2. Isovolumetric Contraction (Phase 2):   This phase of the cardiac cycle begins with the appearance of the QRS complex of the ECG, which represents ventricular depolarization. The AV valves close when intraventricular pressure exceeds atrial pressure. Closure of the AV valves results in the first heart sound (S1). During the time period between the closure of the AV valves and the opening of the aortic and pulmonic valves, ventricular pressure rises rapidly without a change in ventricular volume (i.e., no ejection occurs). Ventricular volume does not change because all valves are closed during this phase. Contraction, therefore, is said to be isovolumetric. The "c-wave" noted in the venous pressure may be due to bulging of A-V valve leaflets back into the atria. Just after the peak of the c wave is the x'-descent.
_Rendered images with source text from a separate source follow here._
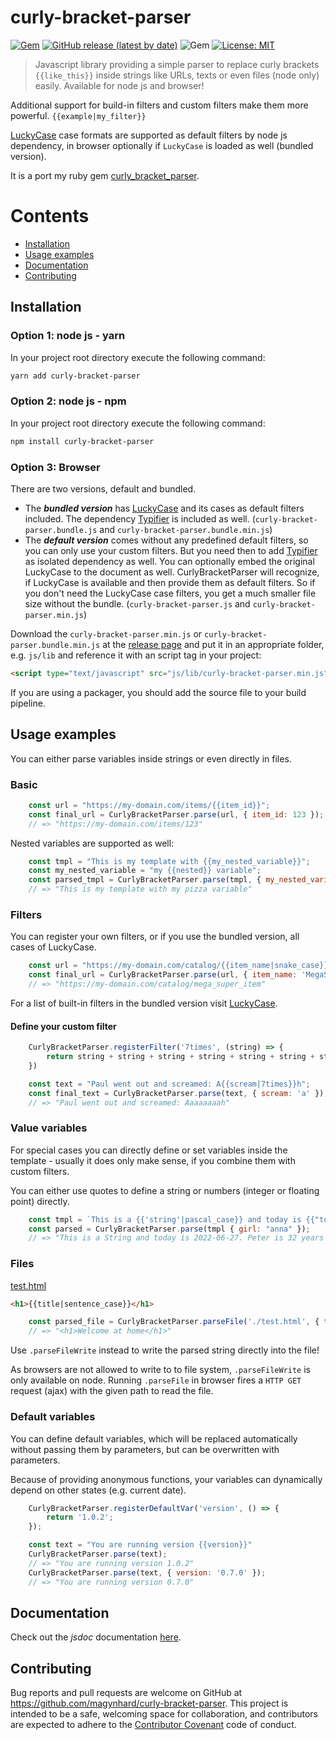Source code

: # curly-bracket-parser
[![Gem](https://img.shields.io/npm/v/curly-bracket-parser?color=default&style=plastic&logo=npm)](https://www.npmjs.com/package/curly-bracket-parser)
[![GitHub release (latest by date)](https://img.shields.io/github/v/release/magynhard/curly-bracket-parser?color=default&label=browser&logo=javascript&style=plastic)](https://github.com/magynhard/curly-bracket-parser/releases)
![Gem](https://img.shields.io/npm/dt/curly-bracket-parser?color=blue&style=plastic)
[![License: MIT](https://img.shields.io/badge/License-MIT-gold.svg?style=plastic&logo=mit)](LICENSE)

> Javascript library providing a simple parser to replace curly brackets `{{like_this}}` inside strings like URLs, texts or even files (node only) easily. Available for node js and browser!

Additional support for build-in filters and custom filters make them more powerful. `{{example|my_filter}}`

[LuckyCase](https://github.com/magynhard/lucky-case) case formats are supported as default filters by node js dependency, in browser optionally if `LuckyCase` is loaded as well (bundled version).

It is a port my ruby gem [curly_bracket_parser](https://github.com/magynhard/lucky_case).




# Contents

* [Installation](#installation)
* [Usage examples](#usage)
* [Documentation](#documentation)
* [Contributing](#contributing)



<a name="installation"></a>
## Installation

### Option 1: node js - yarn

In your project root directory execute the following command:
```bash
yarn add curly-bracket-parser
```

### Option 2: node js - npm

In your project root directory execute the following command:
```bash
npm install curly-bracket-parser
```

### Option 3: Browser

There are two versions, default and bundled.

* The ***bundled version*** has [LuckyCase](https://github.com/magynhard/lucky-case) and its cases as default filters included. The dependency [Typifier](https://github.com/magynhard/typifier) is included as well. (`curly-bracket-parser.bundle.js` and `curly-bracket-parser.bundle.min.js`)
* The ***default version*** comes without any predefined default filters, so you can only use your custom filters. But you need then to add [Typifier](https://github.com/magynhard/typifier) as isolated dependency as well. You can optionally embed the original LuckyCase to the document as well. CurlyBracketParser will recognize, if LuckyCase is available and then provide them as default filters. So if you don't need the LuckyCase case filters, you get a much smaller file size without the bundle. (`curly-bracket-parser.js` and `curly-bracket-parser.min.js`)

Download the `curly-bracket-parser.min.js` or `curly-bracket-parser.bundle.min.js` at the [release page](https://github.com/magynhard/curly-bracket-parser/releases) and
put it in an appropriate folder, e.g. `js/lib`
and reference it with an script tag in your project:
```html
<script type="text/javascript" src="js/lib/curly-bracket-parser.min.js"></script>
```

If you are using a packager, you should add the source file to your build pipeline.





<a name="usage"></a>
## Usage examples

You can either parse variables inside strings or even directly in files.

### Basic

```javascript
    const url = "https://my-domain.com/items/{{item_id}}";
    const final_url = CurlyBracketParser.parse(url, { item_id: 123 });
    // => "https://my-domain.com/items/123"
```

Nested variables are supported as well:
```javascript
    const tmpl = "This is my template with {{my_nested_variable}}";
    const my_nested_variable = "my {{nested}} variable"; 
    const parsed_tmpl = CurlyBracketParser.parse(tmpl, { my_nested_varialbe: my_nested_variable, nested: 'pizza'});
    // => "This is my template with my pizza variable"
```


### Filters

You can register your own filters, or if you use the bundled version, all cases of LuckyCase.

```javascript
    const url = "https://my-domain.com/catalog/{{item_name|snake_case}}";
    const final_url = CurlyBracketParser.parse(url, { item_name: 'MegaSuperItem' });
    // => "https://my-domain.com/catalog/mega_super_item"
```

For a list of built-in filters in the bundled version visit [LuckyCase](https://github.com/magynhard/lucky-case).

#### Define your custom filter

```javascript
    CurlyBracketParser.registerFilter('7times', (string) => {
        return string + string + string + string + string + string + string;
    })

    const text = "Paul went out and screamed: A{{scream|7times}}h";
    const final_text = CurlyBracketParser.parse(text, { scream: 'a' });
    // => "Paul went out and screamed: Aaaaaaaah"
```

### Value variables

For special cases you can directly define or set variables inside the template - usually it does only make sense, if you combine them with custom filters.

You can either use quotes to define a string or numbers (integer or floating point) directly.

```javascript
    const tmpl = `This is a {{'string'|pascal_case}} and today is {{"today"|date_filter}}. Peter is {{'1990-10-05'|iso_date_age}} years old. His girlfriends name is {{girl|pascal_case}} and she is {{16|double_number}} years old.`;
    const parsed = CurlyBracketParser.parse(tmpl { girl: "anna" });
    // => "This is a String and today is 2022-06-27. Peter is 32 years old. His girlfriends name is Anna and she is 32 years old."
```

### Files

<ins>test.html</ins>
```html
<h1>{{title|sentence_case}}</h1>
```

```javascript
    const parsed_file = CurlyBracketParser.parseFile('./test.html', { title: 'WelcomeAtHome' });
    // => "<h1>Welcome at home</h1>"
```

Use `.parseFileWrite` instead to write the parsed string directly into the file!

As browsers are not  allowed to write to to file system, `.parseFileWrite` is only available on node. Running `.parseFile`  in browser fires a `HTTP GET` request (ajax) with the given path to read the file.

### Default variables

You can define default variables, which will be replaced automatically without passing them by parameters, but can be overwritten with parameters.

Because of providing anonymous functions, your variables can dynamically depend on other states (e.g. current date).

```javascript
    CurlyBracketParser.registerDefaultVar('version', () => {
        return '1.0.2';  
    });

    const text = "You are running version {{version}}"
    CurlyBracketParser.parse(text);
    // => "You are running version 1.0.2"
    CurlyBracketParser.parse(text, { version: '0.7.0' });
    // => "You are running version 0.7.0"
```






  
<a name="documentation"></a>    
## Documentation
Check out the *jsdoc* documentation [here](doc/curly-bracket-parser.jsdoc.md).





<a name="contributing"></a>    
## Contributing

Bug reports and pull requests are welcome on GitHub at https://github.com/magynhard/curly-bracket-parser. This project is intended to be a safe, welcoming space for collaboration, and contributors are expected to adhere to the [Contributor Covenant](http://contributor-covenant.org) code of conduct.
3. Rapid Ejection (Phase 3): Ejection begins when the intraventricular pressures exceed the pressures within the aorta and pulmonary artery, which causes the aortic and pulmonic valves to open. Left atrial pressure initially decreases as the atrial base is pulled downward, expanding the atrial chamber. Blood continues to flow into the atria from their respective venous inflow tracts and the atrial pressures begin to rise. This rise in pressure continues until the AV valves open at the end of phase 5.

4. Reduced Ejection (Phase 4): Approximately 200 msec after the QRS and the beginning of ventricular contraction, ventricular repolarization occurs as shown by the T-wave of the electrocardiogram. Repolarization leads to a decline in ventricular active tension and pressure generation; therefore, the rate of ejection (ventricular emptying) falls. Ventricular pressure falls slightly below outflow tract pressure; however, outward flow still occurs due to kinetic (or inertial) energy of the blood.  Left atrial and right atrial pressures gradually rise due to continued venous return from the lungs and from the systemic circulation, respectively.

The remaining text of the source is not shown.